内容は各執筆者によってそれぞれ執筆するスタンスが異なっており、本編では脇役の登場人物の主観で進められるストーリーあり、本編のある一編をメインキャラの心理描写を中心に、より深く掘り下げた内容あり、ある編のノベライズのようでありながら、実は『ひぐらしのなく頃に』の全体像の解明に挑んでいる作品あり、平穏な一場面に潜む狂気を描き出した作品あり、単にキャラクターとシチュエーションをパロッただけのギャグストーリーありと、非常にバラエティに富んだ内容の短編集です。
ただ、執筆者の表現力に少々ばらつきがあり、非常に面白く読めた作品もあるのですが、イマイチツッコミ不足を感じる作品、イメージがうまく伝わってこない作品もあり、全てが満足とはいい難いのが残念ですね。全体に本編には及ばないと言う印象です。

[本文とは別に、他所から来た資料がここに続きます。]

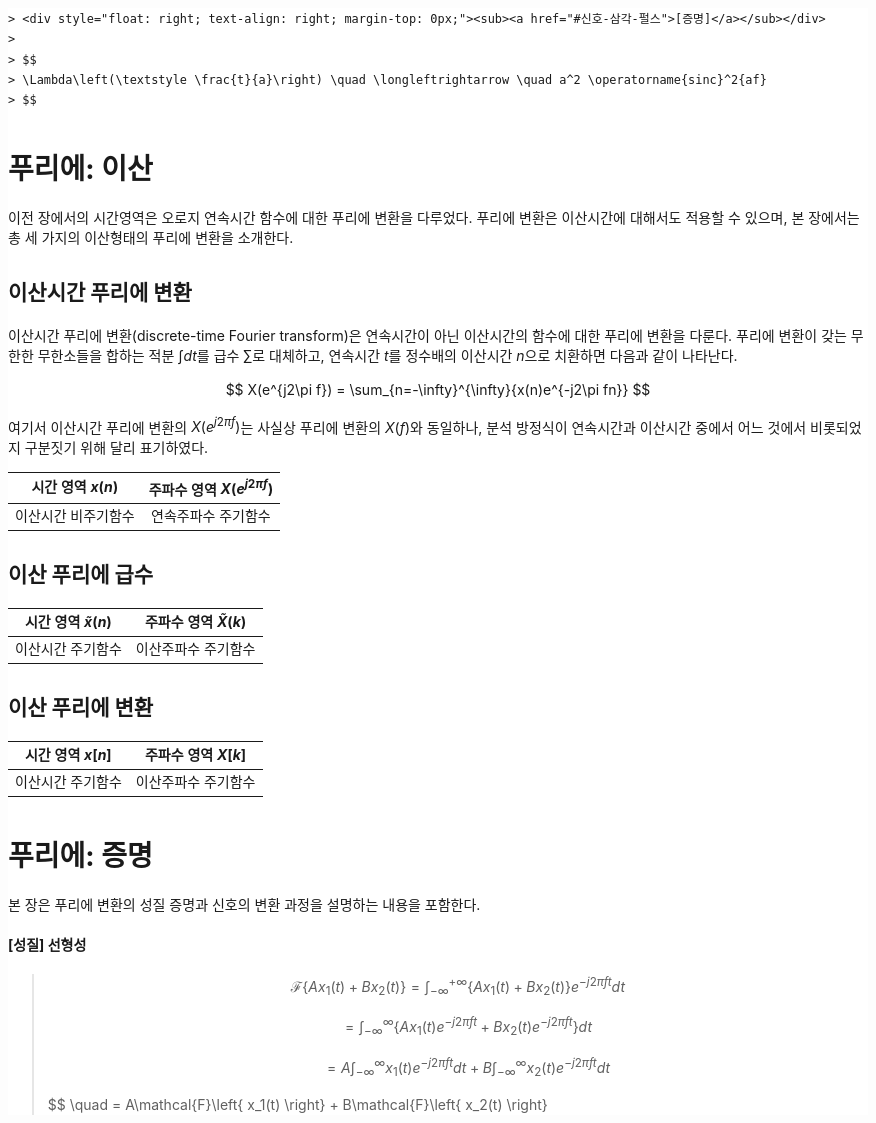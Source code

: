     > <div style="float: right; text-align: right; margin-top: 0px;"><sub><a href="#신호-삼각-펄스">[증명]</a></sub></div>
    > 
    > $$
    > \Lambda\left(\textstyle \frac{t}{a}\right) \quad \longleftrightarrow \quad a^2 \operatorname{sinc}^2{af}
    > $$

# 푸리에: 이산
이전 장에서의 시간영역은 오로지 연속시간 함수에 대한 푸리에 변환을 다루었다. 푸리에 변환은 이산시간에 대해서도 적용할 수 있으며, 본 장에서는 총 세 가지의 이산형태의 푸리에 변환을 소개한다.

## 이산시간 푸리에 변환
이산시간 푸리에 변환(discrete-time Fourier transform)은 연속시간이 아닌 이산시간의 함수에 대한 푸리에 변환을 다룬다. 푸리에 변환이 갖는 무한한 무한소들을 합하는 적분 $\int{dt}$를 급수 $\sum$로 대체하고, 연속시간 $t$를 정수배의 이산시간 $n$으로 치환하면 다음과 같이 나타난다.

$$
X(e^{j2\pi f}) = \sum_{n=-\infty}^{\infty}{x(n)e^{-j2\pi fn}}
$$

여기서 이산시간 푸리에 변환의 $X(e^{j2\pi f})$는 사실상 푸리에 변환의 $X(f)$와 동일하나, 분석 방정식이 연속시간과 이산시간 중에서 어느 것에서 비롯되었지 구분짓기 위해 달리 표기하였다.

| 시간 영역 $x(n)$ | 주파수 영역 $X(e^{j2\pi f})$ |
|:--------------:|:-------------------------:|
| 이산시간 비주기함수     | 연속주파수 주기함수                 |

## 이산 푸리에 급수

| 시간 영역 $\tilde{x}(n)$ | 주파수 영역 $\tilde{X}(k)$ |
|:--------------:|:-------------------------:|
| 이산시간 주기함수      | 이산주파수 주기함수                 |

## 이산 푸리에 변환

| 시간 영역 $x[n]$ | 주파수 영역 $X[k]$ |
|:--------------:|:-------------------------:|
| 이산시간 주기함수      | 이산주파수 주기함수                 |

# 푸리에: 증명
본 장은 푸리에 변환의 성질 증명과 신호의 변환 과정을 설명하는 내용을 포함한다. 

#### [성질] 선형성

> $$
> \mathcal{F}\left\{ Ax_1(t) + Bx_2(t) \right\} = \int^{+\infty}_{-\infty}\left\{ Ax_1(t) + Bx_2(t) \right\} e^{-j2\pi ft}dt
> $$
>
> $$
> \quad = \int^{\infty}_{-\infty}\left\{Ax_1(t)e^{-j2\pi ft} + Bx_2(t)e^{-j2\pi ft}\right\}dt
> $$
>
> $$
> \quad = A\int^{\infty}_{-\infty}x_1(t)e^{-j2\pi ft}dt + B\int^{\infty}_{-\infty}x_2(t)e^{-j2\pi ft}dt
> $$
>
> $$
> \quad = A\mathcal{F}\left\{ x_1(t) \right\} + B\mathcal{F}\left\{ x_2(t) \right\}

また、この本が出版された時点でリリースされていたのが第5編『目明し編』までだったということも前提条件ですね。そこまでのネタバレも、それ以降との矛盾も含んでいます。そういった点を理解した上で、『ひぐらし』に対する他人の見解を楽しもうと言う姿勢で読むべき作品集ですね。
ひぐらしファンは買って損はなし。
まず最初に、アンソロジーですから、当然のことながら原作を 知らないとまったく楽しめないです。なにを言いたいのか、なにを 言っているのかさえ、分からないことが多いと思います。しかし、原作が好きだったら絶対に買いです。ノベルと言うこともあり コミックアンソロジーよりも、原作の雰囲気で読め、作中に使われた 音楽や効果音なども脳内に流れてくるほど、どれも良いストーリーです。 全238ページで、作品数は5つ。そのうちの一つがギャグであとは シリアスなお話しです。このページ数で5作品ですから、どの作品も 読み応えがあります。 豪華イラストレーター陣による挿絵があり、この挿絵も各話に花を 添えています。もし、買おうかどうしようかと迷っているのなら 絶対に買って損はないと言い切れます。 ただし、原作の「目明かし編」まで読み終えていないと、ネタバレに なるところもありますので、ご注意下さい。